:: RECORDS SUPPLIED
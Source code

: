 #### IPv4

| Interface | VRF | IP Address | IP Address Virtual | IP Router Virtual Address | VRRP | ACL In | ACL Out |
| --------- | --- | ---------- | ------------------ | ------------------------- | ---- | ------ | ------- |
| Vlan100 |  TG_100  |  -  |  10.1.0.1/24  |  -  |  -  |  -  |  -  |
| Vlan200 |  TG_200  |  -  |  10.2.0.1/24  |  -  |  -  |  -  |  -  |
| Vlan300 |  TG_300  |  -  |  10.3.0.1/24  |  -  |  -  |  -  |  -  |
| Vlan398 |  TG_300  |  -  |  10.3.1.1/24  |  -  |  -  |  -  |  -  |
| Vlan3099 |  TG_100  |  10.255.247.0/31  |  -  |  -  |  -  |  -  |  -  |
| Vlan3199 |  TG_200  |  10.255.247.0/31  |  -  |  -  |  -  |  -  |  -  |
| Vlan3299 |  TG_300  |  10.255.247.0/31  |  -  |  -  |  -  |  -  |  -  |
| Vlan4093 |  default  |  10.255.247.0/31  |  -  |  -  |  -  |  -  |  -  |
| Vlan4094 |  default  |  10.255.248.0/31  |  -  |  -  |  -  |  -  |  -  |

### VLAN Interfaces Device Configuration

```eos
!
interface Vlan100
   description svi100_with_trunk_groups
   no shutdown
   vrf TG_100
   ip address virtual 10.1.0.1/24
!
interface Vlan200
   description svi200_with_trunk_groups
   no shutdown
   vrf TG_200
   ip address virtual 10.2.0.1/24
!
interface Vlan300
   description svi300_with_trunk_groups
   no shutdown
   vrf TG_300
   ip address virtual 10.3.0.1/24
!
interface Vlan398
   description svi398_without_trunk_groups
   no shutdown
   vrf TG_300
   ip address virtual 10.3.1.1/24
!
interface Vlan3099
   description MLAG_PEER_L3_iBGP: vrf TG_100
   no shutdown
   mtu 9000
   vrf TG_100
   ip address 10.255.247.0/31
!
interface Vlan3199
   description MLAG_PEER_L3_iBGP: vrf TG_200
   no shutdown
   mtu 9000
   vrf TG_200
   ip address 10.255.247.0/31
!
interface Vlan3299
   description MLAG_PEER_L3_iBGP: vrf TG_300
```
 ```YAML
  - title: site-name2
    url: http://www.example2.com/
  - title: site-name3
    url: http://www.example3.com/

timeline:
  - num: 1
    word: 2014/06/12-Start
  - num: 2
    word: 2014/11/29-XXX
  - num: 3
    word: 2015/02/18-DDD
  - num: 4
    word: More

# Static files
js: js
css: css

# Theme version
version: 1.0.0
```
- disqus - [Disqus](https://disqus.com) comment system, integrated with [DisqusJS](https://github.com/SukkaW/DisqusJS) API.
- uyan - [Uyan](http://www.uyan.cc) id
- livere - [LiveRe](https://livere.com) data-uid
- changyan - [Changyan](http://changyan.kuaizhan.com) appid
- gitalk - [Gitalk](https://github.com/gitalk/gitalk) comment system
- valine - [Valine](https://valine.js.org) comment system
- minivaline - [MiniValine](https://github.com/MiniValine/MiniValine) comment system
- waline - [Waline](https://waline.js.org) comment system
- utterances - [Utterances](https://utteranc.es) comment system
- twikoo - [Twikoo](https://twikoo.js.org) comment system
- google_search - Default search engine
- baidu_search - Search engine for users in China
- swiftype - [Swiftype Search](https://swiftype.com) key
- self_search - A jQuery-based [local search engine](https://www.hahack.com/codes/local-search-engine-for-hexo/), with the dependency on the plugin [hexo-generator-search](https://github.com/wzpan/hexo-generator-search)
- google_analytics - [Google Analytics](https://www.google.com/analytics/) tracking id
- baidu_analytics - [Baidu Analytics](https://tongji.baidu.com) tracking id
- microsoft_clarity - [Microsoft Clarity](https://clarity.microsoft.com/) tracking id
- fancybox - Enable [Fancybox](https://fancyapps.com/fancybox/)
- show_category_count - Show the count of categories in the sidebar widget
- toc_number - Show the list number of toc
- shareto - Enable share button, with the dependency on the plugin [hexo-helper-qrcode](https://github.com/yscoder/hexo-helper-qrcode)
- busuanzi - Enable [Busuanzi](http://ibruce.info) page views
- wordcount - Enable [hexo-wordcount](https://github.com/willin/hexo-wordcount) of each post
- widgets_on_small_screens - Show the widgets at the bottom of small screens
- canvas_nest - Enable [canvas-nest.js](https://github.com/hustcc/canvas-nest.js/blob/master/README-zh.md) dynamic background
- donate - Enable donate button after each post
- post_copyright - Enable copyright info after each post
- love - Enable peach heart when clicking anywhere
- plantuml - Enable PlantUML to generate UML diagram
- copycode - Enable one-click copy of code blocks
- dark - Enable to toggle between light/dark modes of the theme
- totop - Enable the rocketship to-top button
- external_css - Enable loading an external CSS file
::::
__WHAT TO DO__. An exact copy of every record above is what's needed here.

__YOUR SOLUTION__.
Source code

: #### IPv4

| Interface | VRF | IP Address | IP Address Virtual | IP Router Virtual Address | VRRP | ACL In | ACL Out |
| --------- | --- | ---------- | ------------------ | ------------------------- | ---- | ------ | ------- |
| Vlan100 |  TG_100  |  -  |  10.1.0.1/24  |  -  |  -  |  -  |  -  |
| Vlan200 |  TG_200  |  -  |  10.2.0.1/24  |  -  |  -  |  -  |  -  |
| Vlan300 |  TG_300  |  -  |  10.3.0.1/24  |  -  |  -  |  -  |  -  |
| Vlan398 |  TG_300  |  -  |  10.3.1.1/24  |  -  |  -  |  -  |  -  |
| Vlan3099 |  TG_100  |  10.255.247.0/31  |  -  |  -  |  -  |  -  |  -  |
| Vlan3199 |  TG_200  |  10.255.247.0/31  |  -  |  -  |  -  |  -  |  -  |
| Vlan3299 |  TG_300  |  10.255.247.0/31  |  -  |  -  |  -  |  -  |  -  |
| Vlan4093 |  default  |  10.255.247.0/31  |  -  |  -  |  -  |  -  |  -  |
| Vlan4094 |  default  |  10.255.248.0/31  |  -  |  -  |  -  |  -  |  -  |

### VLAN Interfaces Device Configuration

```eos
!
interface Vlan100
   description svi100_with_trunk_groups
   no shutdown
   vrf TG_100
   ip address virtual 10.1.0.1/24
!
interface Vlan200
   description svi200_with_trunk_groups
   no shutdown
   vrf TG_200
   ip address virtual 10.2.0.1/24
!
interface Vlan300
   description svi300_with_trunk_groups
   no shutdown
   vrf TG_300
   ip address virtual 10.3.0.1/24
!
interface Vlan398
   description svi398_without_trunk_groups
   no shutdown
   vrf TG_300
   ip address virtual 10.3.1.1/24
!
interface Vlan3099
   description MLAG_PEER_L3_iBGP: vrf TG_100
   no shutdown
   mtu 9000
   vrf TG_100
   ip address 10.255.247.0/31
!
interface Vlan3199
   description MLAG_PEER_L3_iBGP: vrf TG_200
   no shutdown
   mtu 9000
   vrf TG_200
   ip address 10.255.247.0/31
!
interface Vlan3299
   description MLAG_PEER_L3_iBGP: vrf TG_300
```
 ```YAML
  - title: site-name2
    url: http://www.example2.com/
  - title: site-name3
    url: http://www.example3.com/

timeline:
  - num: 1
    word: 2014/06/12-Start
  - num: 2
    word: 2014/11/29-XXX
  - num: 3
    word: 2015/02/18-DDD
  - num: 4
    word: More

# Static files
js: js
css: css

# Theme version
version: 1.0.0
```
- disqus - [Disqus](https://disqus.com) comment system, integrated with [DisqusJS](https://github.com/SukkaW/DisqusJS) API.
- uyan - [Uyan](http://www.uyan.cc) id
- livere - [LiveRe](https://livere.com) data-uid
- changyan - [Changyan](http://changyan.kuaizhan.com) appid
- gitalk - [Gitalk](https://github.com/gitalk/gitalk) comment system
- valine - [Valine](https://valine.js.org) comment system
- minivaline - [MiniValine](https://github.com/MiniValine/MiniValine) comment system
- waline - [Waline](https://waline.js.org) comment system
- utterances - [Utterances](https://utteranc.es) comment system
- twikoo - [Twikoo](https://twikoo.js.org) comment system
- google_search - Default search engine
- baidu_search - Search engine for users in China
- swiftype - [Swiftype Search](https://swiftype.com) key
- self_search - A jQuery-based [local search engine](https://www.hahack.com/codes/local-search-engine-for-hexo/), with the dependency on the plugin [hexo-generator-search](https://github.com/wzpan/hexo-generator-search)
- google_analytics - [Google Analytics](https://www.google.com/analytics/) tracking id
- baidu_analytics - [Baidu Analytics](https://tongji.baidu.com) tracking id
- microsoft_clarity - [Microsoft Clarity](https://clarity.microsoft.com/) tracking id
- fancybox - Enable [Fancybox](https://fancyapps.com/fancybox/)
- show_category_count - Show the count of categories in the sidebar widget
- toc_number - Show the list number of toc
- shareto - Enable share button, with the dependency on the plugin [hexo-helper-qrcode](https://github.com/yscoder/hexo-helper-qrcode)
- busuanzi - Enable [Busuanzi](http://ibruce.info) page views
- wordcount - Enable [hexo-wordcount](https://github.com/willin/hexo-wordcount) of each post
- widgets_on_small_screens - Show the widgets at the bottom of small screens
- canvas_nest - Enable [canvas-nest.js](https://github.com/hustcc/canvas-nest.js/blob/master/README-zh.md) dynamic background
- donate - Enable donate button after each post
- post_copyright - Enable copyright info after each post
- love - Enable peach heart when clicking anywhere
- plantuml - Enable PlantUML to generate UML diagram
- copycode - Enable one-click copy of code blocks
- dark - Enable to toggle between light/dark modes of the theme
- totop - Enable the rocketship to-top button
- external_css - Enable loading an external CSS file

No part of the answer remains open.